The data extraction tool was sampled on a random subset of 3 papers and was later refined to ensure all desired elements were captured.

Synthesis of Results

Following data extraction, a validation check was completed, after which the data from each article were summarized and presented in narrative fashion. Key characteristics of the smartphone app–assisted interventions were recorded along with outcome data, which were subcategorized as follows: glycemic control; resource utilization and cost; satisfaction of key stakeholders; and maternal, perinatal, and neonatal outcomes.

The aim of this scoping review was to give a transparent, systematic overview of existing remote management strategies involving smartphone app–assisted care for GDM management. As such, neither methodological quality nor risk of bias was critically appraised as part of the review.

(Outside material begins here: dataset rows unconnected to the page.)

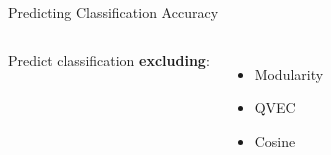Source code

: \documentclass[compress]{beamer}
\begin{document}
\begin{frame}{Predicting Classification Accuracy}

\begin{columns}
  Predict classification {\bf excluding}:
  \begin{itemize}
    \item \alert<3>{Modularity}
    \item \alert<2>{QVEC}
    \item \alert<1>{Cosine}
  \end{itemize}
  \begin{center}

\end{center}
\end{columns}
\end{frame}
\end{document}
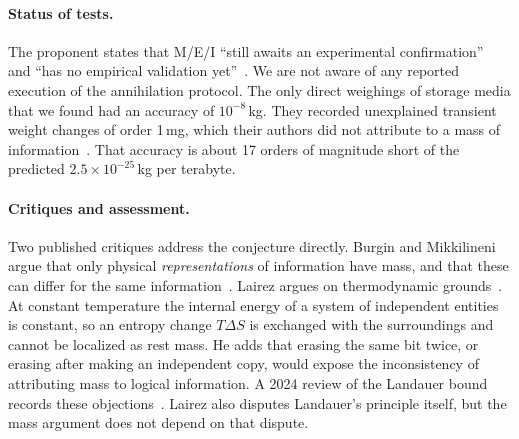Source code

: \paragraph{Status of tests.}
The proponent states that M/E/I ``still awaits an experimental confirmation''~\cite{Vopson2022second}
and ``has no empirical validation yet''~\cite{Vopson2025response}. We are not aware of any reported
execution of the annihilation protocol. The only direct weighings of storage media that we found
had an accuracy of $10^{-8}$\,kg. They recorded unexplained transient weight changes of order
1\,mg, which their authors did not attribute to a mass of information~\cite{Kish2013does,Kish2007gravitational}. That
accuracy is about 17 orders of magnitude short of the predicted $2.5\times10^{-25}$\,kg per
terabyte.

\paragraph{Critiques and assessment.}
Two published critiques address the conjecture directly. Burgin and Mikkilineni argue that only
physical \emph{representations} of information have mass, and that these can differ for the same
information~\cite{Burgin2022is}. Lairez argues on thermodynamic grounds~\cite{Lairez2024on}. At
constant temperature the internal energy of a system of independent entities is constant, so an
entropy change $T\Delta S$ is exchanged with the surroundings and cannot be localized as rest mass.
He adds that erasing the same bit twice, or erasing after making an independent copy, would expose
the inconsistency of attributing mass to logical information. A 2024 review of the Landauer bound
records these objections~\cite{Bormashenko2024landauer}. Lairez also disputes Landauer's principle
itself, but the mass argument does not depend on that dispute.

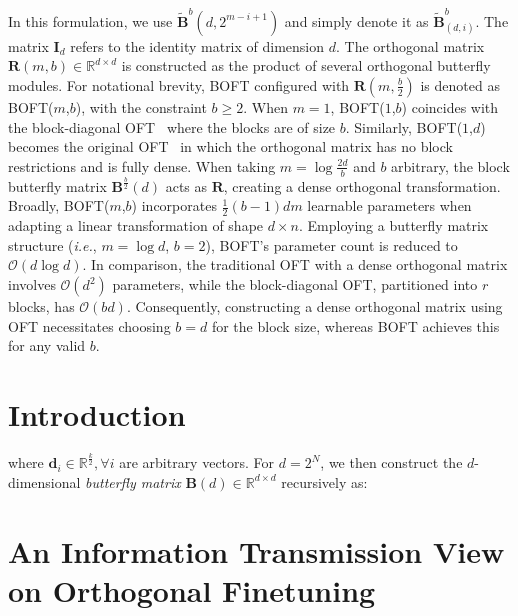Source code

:In this formulation, we use $\tilde{\bm{B}}^b(d,2^{m - i+1})$ and simply denote it as $\tilde{\bm{B}}^b_{(d,i)}$. The matrix $\bm{I}_d$ refers to the identity matrix of dimension $d$. The orthogonal matrix $\bm{R}(m,b) \in \mathbb{R}^{d\times d}$ is constructed as the product of several orthogonal butterfly modules. For notational brevity, BOFT configured with $\bm{R}(m,\frac{b}{2})$ is denoted as BOFT($m$,$b$), with the constraint $b \geq 2$. When $m=1$, BOFT($1$,$b$) coincides with the block-diagonal OFT~\cite{qiu2023controlling} where the blocks are of size $b$. Similarly, BOFT($1$,$d$) becomes the original OFT~\cite{qiu2023controlling} in which the orthogonal matrix has no block restrictions and is fully dense. When taking $m = \log \frac{2d}{b}$ and $b$ arbitrary, the block butterfly matrix $\bm{B}^{\frac{b}{2}}(d)$ acts as $\bm{R}$, creating a dense orthogonal transformation. Broadly, BOFT($m$,$b$) incorporates $\frac{1}{2}(b-1)dm$ learnable parameters when adapting a linear transformation of shape $d\times n$. Employing a butterfly matrix structure (\emph{i.e.}, $m=\log d$, $b=2$), BOFT’s parameter count is reduced to $\mathcal{O}(d\log d)$. In comparison, the traditional OFT with a dense orthogonal matrix involves $\mathcal{O}(d^2)$ parameters, while the block-diagonal OFT, partitioned into $r$ blocks, has $\mathcal{O}(bd)$. Consequently, constructing a dense orthogonal matrix using OFT necessitates choosing $b=d$ for the block size, whereas BOFT achieves this for any valid $b$.

\section{Introduction}

where $\bm{d}_i\in\mathbb{R}^{\frac{k}{2}},\forall i$ are arbitrary vectors. For $d = 2^N$, we then construct the $d$-dimensional \emph{butterfly matrix} $\bm{B}(d)\in\mathbb{R}^{d\times d}$ recursively as:

\section{An Information Transmission View on Orthogonal Finetuning}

The electronic database search yielded 954 results. Subsequent removal of duplicates resulted in 714 articles for title and abstract screening. A further 597 references were then excluded, as they did not meet the inclusion criteria. The remaining 117 articles were subject to full-text screening. An additional 5 studies obtained following forward citation searching were also screened by full-text review. This process resulted in the exclusion of 105 articles. Excluded studies included those describing the use of mobile phone technology without specific use of a smartphone app, descriptions of software and technological architecture development, and studies relating solely to web-based interventions (Textbox 1). Ultimately, 17 articles were included in the final review.

Reasons for study exclusion following full-text review.

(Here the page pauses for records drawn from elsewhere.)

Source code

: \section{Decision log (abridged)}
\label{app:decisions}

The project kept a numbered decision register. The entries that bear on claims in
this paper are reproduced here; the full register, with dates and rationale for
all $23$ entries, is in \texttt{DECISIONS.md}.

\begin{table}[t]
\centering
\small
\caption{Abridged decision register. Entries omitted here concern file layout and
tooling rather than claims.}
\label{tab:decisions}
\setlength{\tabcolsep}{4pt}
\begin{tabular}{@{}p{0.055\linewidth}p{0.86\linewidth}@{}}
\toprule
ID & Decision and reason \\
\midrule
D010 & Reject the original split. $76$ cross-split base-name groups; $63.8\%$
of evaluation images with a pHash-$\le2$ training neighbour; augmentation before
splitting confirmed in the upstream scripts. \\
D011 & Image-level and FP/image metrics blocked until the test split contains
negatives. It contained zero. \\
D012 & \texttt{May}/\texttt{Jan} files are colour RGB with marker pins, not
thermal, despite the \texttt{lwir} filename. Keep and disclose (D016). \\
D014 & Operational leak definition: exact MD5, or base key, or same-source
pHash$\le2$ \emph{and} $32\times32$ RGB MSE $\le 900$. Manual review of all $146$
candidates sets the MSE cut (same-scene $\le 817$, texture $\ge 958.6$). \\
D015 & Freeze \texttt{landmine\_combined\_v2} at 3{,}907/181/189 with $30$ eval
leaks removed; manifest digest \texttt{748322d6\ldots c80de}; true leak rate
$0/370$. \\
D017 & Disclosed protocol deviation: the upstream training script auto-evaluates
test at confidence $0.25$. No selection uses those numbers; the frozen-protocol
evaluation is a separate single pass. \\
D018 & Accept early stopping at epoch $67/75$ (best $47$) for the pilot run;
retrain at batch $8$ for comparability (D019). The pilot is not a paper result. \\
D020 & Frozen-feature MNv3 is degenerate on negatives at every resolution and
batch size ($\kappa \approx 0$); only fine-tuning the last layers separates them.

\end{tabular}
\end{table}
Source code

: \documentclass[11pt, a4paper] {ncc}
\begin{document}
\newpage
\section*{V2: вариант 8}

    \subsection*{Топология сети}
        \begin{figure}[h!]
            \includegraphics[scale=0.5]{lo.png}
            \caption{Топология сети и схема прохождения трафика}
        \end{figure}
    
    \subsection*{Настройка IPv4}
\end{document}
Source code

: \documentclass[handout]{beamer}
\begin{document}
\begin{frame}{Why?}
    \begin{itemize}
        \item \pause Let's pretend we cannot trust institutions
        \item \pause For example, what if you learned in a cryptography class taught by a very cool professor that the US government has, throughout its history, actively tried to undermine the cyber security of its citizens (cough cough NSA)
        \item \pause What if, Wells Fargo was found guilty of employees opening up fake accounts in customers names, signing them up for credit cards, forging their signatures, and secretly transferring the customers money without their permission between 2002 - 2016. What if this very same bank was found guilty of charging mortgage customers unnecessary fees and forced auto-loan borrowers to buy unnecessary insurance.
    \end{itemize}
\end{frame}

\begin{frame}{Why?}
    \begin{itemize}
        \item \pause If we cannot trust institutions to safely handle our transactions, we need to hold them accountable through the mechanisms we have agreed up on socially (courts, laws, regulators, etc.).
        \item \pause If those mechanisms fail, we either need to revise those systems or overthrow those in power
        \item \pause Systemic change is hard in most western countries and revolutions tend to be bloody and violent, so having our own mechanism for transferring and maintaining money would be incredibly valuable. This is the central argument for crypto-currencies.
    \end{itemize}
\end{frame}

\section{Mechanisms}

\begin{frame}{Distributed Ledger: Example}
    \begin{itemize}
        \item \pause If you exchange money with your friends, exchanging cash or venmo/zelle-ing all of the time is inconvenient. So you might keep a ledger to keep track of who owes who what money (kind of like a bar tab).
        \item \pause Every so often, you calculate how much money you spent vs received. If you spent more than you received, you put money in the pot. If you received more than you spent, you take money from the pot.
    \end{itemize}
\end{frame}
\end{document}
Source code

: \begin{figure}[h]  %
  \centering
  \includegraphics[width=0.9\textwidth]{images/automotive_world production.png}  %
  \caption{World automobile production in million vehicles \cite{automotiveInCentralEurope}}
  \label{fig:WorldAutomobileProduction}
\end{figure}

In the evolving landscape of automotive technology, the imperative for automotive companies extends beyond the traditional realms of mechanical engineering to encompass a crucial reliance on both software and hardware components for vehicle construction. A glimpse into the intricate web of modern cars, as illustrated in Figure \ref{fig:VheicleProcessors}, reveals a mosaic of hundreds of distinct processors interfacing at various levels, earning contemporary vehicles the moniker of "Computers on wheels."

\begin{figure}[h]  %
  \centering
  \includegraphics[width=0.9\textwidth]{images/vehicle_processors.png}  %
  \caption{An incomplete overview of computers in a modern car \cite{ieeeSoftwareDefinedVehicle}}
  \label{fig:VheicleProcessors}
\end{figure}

Excluded studies following full-text review

  • Phone use but not use of a smartphone app (n=18)
  • Description of software development (n=18)
  • Web-based interventions only (n=19)
  • Smartphone apps that functioned as a repository only (n=6)
  • Poster abstract only (n=4)
  • Not assessing gestational diabetes mellitus (n=3)
  • Secondary analyses (n=26)
  • Inaccessible (n=8)
Textbox 1. Reasons for study exclusion following full-text review.

There were 17 studies included in this review, the characteristics of which are represented in Table 2. The included studies were published between 2010 and 2022, with the majority (16/17, 94%) published during or since 2018. The studies were conducted across 11 countries, with 7 from Asia, 6 from Europe, 3 from Australia, and 1 from the United States. There were 10 randomized controlled trials (RCTs), 5 pilot intervention studies, 1 qualitative study, and 1 case series. The number of participants ranged from 4 participants in the case series to 340 in the largest of the RCTs (mean 111; median 100).

Description of the Smartphone-Assisted Remote Monitoring Solutions for Surveillance of GDM

All included studies reported direct uploading of data from the glucometer to the smartphone app. Although one early study used infrared transfer of data, Bluetooth-enabled transfer of glycemic indices was the most common approach. All studies involved the use of a smartphone app. Study participants were provided with a smartphone on which the study app was preinstalled in 2 studies, but in all other cases, the patient’s personal smartphone was used. Pervasive management solutions compatible with several operating systems, such as Android and iOS, were used in 13 studies [10-16,18-20,22-24].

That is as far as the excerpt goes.